#### [PROBLEM DESCRIPTION]
Extract the lines that carry the string "cost" from the listing.

#### [DATA FOR REVIEW]
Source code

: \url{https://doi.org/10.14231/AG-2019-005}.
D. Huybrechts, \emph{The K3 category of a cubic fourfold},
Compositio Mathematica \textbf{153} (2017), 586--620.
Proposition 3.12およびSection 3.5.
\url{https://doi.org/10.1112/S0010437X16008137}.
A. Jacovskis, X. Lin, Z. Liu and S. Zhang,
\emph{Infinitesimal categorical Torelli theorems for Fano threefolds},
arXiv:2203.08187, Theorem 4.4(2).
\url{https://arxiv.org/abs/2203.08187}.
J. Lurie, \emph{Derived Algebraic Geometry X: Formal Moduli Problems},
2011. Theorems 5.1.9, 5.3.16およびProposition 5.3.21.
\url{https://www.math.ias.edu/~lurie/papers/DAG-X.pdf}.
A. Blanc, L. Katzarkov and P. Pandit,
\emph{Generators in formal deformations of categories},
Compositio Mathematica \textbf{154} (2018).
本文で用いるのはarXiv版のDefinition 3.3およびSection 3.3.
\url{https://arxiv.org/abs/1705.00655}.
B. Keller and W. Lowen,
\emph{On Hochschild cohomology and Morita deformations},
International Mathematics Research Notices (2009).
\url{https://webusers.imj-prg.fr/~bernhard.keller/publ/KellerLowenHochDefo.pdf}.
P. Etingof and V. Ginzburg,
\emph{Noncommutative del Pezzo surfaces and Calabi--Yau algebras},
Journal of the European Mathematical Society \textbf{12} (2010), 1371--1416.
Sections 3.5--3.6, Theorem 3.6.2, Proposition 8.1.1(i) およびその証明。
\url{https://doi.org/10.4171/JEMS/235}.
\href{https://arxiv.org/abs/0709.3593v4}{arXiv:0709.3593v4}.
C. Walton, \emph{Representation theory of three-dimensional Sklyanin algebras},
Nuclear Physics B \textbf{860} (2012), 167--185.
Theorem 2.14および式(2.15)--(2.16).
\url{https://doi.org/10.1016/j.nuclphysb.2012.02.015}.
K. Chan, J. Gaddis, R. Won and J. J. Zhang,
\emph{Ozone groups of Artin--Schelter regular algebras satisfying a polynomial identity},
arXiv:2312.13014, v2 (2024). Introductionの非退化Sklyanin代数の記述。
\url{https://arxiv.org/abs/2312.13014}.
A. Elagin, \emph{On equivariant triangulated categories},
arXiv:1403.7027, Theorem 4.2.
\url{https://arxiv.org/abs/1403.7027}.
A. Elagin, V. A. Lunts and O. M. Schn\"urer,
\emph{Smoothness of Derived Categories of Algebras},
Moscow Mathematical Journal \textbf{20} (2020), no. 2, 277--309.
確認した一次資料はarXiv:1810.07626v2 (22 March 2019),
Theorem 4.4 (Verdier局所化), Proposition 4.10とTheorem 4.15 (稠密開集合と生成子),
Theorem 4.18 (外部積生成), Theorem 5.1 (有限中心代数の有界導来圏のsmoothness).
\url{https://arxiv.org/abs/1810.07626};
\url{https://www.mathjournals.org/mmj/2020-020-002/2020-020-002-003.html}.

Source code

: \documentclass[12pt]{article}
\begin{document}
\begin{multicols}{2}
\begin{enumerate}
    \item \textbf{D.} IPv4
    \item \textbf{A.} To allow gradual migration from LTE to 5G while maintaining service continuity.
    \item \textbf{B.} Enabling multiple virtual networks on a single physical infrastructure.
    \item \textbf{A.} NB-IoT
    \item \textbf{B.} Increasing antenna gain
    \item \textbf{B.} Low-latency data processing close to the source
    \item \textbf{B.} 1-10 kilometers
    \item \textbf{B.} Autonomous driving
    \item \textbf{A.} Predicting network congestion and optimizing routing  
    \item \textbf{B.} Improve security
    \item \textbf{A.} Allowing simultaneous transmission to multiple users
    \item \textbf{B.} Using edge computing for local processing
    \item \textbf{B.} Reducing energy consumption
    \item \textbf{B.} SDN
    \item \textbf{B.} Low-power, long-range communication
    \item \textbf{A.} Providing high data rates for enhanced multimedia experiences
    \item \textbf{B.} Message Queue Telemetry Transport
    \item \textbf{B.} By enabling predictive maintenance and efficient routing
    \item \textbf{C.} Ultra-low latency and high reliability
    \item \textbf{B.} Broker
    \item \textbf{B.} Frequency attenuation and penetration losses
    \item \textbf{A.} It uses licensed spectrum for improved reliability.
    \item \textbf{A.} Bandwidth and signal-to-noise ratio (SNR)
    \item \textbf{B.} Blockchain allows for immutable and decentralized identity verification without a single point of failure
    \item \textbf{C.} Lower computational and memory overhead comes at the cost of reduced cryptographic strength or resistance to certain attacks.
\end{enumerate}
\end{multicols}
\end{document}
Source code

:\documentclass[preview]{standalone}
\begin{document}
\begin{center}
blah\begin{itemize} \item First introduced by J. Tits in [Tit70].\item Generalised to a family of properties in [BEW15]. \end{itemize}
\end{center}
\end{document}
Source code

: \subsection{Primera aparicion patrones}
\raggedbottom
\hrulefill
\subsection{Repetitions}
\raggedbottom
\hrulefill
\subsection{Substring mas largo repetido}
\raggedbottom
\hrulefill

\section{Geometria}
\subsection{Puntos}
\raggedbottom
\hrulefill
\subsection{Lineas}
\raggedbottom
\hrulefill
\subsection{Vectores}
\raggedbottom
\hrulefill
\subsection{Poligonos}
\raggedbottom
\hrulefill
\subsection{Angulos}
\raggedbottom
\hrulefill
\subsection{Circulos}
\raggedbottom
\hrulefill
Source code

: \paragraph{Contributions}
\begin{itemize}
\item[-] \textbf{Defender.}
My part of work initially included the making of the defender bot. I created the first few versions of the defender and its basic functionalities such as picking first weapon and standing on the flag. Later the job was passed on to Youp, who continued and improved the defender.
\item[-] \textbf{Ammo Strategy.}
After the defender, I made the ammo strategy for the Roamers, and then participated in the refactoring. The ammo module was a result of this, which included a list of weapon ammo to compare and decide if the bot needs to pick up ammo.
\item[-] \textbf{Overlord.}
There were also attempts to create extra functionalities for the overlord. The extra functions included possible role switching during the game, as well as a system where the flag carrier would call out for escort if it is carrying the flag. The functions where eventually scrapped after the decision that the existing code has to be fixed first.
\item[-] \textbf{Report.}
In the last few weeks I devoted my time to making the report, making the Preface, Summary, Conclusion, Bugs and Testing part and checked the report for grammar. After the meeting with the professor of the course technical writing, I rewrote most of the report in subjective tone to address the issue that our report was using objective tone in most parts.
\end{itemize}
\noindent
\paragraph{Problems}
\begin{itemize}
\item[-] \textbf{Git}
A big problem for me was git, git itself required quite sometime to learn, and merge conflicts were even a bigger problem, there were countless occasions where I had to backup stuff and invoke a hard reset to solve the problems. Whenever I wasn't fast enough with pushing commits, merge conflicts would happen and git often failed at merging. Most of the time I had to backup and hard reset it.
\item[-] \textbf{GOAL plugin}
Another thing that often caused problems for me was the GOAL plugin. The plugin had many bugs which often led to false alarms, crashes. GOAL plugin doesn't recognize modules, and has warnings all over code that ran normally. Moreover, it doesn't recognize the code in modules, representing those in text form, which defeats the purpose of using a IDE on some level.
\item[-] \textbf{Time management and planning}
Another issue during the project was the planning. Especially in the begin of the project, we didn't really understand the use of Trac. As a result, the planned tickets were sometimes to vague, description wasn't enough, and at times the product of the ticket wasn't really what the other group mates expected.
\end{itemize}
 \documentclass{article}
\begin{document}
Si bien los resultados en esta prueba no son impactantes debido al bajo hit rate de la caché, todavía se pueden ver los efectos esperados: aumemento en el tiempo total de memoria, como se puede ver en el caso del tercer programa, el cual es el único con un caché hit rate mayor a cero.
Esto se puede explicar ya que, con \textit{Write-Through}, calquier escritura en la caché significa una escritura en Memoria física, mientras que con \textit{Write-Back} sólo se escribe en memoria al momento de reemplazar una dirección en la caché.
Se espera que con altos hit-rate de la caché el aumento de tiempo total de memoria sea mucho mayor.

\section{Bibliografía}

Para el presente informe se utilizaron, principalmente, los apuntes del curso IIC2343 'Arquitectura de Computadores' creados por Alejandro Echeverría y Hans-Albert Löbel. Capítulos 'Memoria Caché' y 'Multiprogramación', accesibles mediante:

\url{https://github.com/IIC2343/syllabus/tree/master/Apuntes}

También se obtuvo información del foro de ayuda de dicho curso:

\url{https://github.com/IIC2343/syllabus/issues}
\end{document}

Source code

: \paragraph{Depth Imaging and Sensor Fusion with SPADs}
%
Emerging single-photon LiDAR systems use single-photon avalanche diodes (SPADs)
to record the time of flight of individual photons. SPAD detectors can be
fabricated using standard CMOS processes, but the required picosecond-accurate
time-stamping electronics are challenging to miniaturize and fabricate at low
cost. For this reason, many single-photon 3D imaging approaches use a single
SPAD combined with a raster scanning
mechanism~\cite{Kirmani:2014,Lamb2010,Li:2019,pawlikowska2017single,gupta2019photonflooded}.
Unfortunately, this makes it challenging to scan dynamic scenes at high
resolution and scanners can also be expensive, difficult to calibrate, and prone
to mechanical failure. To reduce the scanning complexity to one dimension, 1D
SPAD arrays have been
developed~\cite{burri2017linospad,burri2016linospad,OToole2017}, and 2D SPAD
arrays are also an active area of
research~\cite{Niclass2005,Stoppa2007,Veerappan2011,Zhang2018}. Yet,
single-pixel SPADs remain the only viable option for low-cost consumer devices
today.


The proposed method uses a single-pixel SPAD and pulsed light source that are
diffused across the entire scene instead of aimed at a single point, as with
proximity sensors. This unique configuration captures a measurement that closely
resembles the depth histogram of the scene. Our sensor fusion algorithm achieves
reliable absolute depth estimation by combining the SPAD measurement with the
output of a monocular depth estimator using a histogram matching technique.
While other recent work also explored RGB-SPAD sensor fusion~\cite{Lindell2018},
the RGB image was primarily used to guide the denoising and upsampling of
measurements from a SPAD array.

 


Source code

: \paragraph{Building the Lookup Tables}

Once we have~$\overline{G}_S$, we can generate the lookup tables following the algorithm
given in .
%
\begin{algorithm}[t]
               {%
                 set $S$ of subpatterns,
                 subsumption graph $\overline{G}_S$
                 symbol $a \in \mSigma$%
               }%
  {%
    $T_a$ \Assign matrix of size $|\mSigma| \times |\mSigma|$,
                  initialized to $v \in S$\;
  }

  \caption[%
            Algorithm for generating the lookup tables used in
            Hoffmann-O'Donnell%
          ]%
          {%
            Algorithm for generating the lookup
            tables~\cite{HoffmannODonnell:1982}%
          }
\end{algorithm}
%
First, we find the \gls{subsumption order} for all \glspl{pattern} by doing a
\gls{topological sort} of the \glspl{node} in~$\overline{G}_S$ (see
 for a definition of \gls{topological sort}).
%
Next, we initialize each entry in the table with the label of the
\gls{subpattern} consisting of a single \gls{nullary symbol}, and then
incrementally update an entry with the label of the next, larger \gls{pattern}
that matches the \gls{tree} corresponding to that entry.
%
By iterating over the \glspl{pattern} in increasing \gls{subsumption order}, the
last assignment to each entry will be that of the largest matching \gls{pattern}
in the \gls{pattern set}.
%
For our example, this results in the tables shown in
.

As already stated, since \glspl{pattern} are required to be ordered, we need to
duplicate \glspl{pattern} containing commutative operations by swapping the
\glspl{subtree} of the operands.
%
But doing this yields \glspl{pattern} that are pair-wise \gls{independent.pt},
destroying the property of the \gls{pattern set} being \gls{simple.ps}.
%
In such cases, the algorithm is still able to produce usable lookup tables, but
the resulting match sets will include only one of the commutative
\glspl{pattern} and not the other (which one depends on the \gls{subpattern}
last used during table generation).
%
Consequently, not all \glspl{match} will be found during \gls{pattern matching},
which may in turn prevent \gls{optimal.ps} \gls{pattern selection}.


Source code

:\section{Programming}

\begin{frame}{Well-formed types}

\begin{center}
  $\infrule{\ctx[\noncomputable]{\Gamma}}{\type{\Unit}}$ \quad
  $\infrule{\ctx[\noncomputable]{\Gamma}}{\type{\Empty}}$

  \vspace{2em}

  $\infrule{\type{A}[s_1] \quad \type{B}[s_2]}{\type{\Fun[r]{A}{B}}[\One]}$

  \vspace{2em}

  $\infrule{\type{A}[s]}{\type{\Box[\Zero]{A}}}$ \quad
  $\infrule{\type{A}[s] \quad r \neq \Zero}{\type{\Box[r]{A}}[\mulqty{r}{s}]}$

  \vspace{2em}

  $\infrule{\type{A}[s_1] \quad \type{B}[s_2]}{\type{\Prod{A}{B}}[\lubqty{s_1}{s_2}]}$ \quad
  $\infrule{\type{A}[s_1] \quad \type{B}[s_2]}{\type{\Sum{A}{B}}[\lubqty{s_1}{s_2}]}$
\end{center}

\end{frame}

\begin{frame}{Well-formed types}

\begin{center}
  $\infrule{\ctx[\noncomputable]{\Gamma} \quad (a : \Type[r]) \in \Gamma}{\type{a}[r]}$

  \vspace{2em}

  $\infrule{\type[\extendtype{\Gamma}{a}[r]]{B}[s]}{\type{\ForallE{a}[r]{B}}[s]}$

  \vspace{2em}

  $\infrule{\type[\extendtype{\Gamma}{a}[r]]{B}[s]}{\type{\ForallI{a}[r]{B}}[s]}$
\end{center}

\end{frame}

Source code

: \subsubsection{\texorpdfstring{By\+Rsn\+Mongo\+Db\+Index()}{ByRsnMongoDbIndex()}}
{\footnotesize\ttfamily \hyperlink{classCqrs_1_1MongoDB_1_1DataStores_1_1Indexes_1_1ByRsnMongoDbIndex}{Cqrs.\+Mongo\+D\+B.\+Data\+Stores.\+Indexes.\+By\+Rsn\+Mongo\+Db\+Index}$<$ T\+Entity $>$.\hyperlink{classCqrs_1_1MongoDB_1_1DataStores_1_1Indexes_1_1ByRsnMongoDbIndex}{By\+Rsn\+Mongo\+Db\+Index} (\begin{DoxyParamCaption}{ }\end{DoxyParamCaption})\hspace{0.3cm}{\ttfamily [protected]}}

#### [OUTPUT FOR THIS EXERCISE]
    \item \textbf{C.} Lower computational and memory overhead comes at the cost of reduced cryptographic strength or resistance to certain attacks.
cost. For this reason, many single-photon 3D imaging approaches use a single
single-pixel SPADs remain the only viable option for low-cost consumer devices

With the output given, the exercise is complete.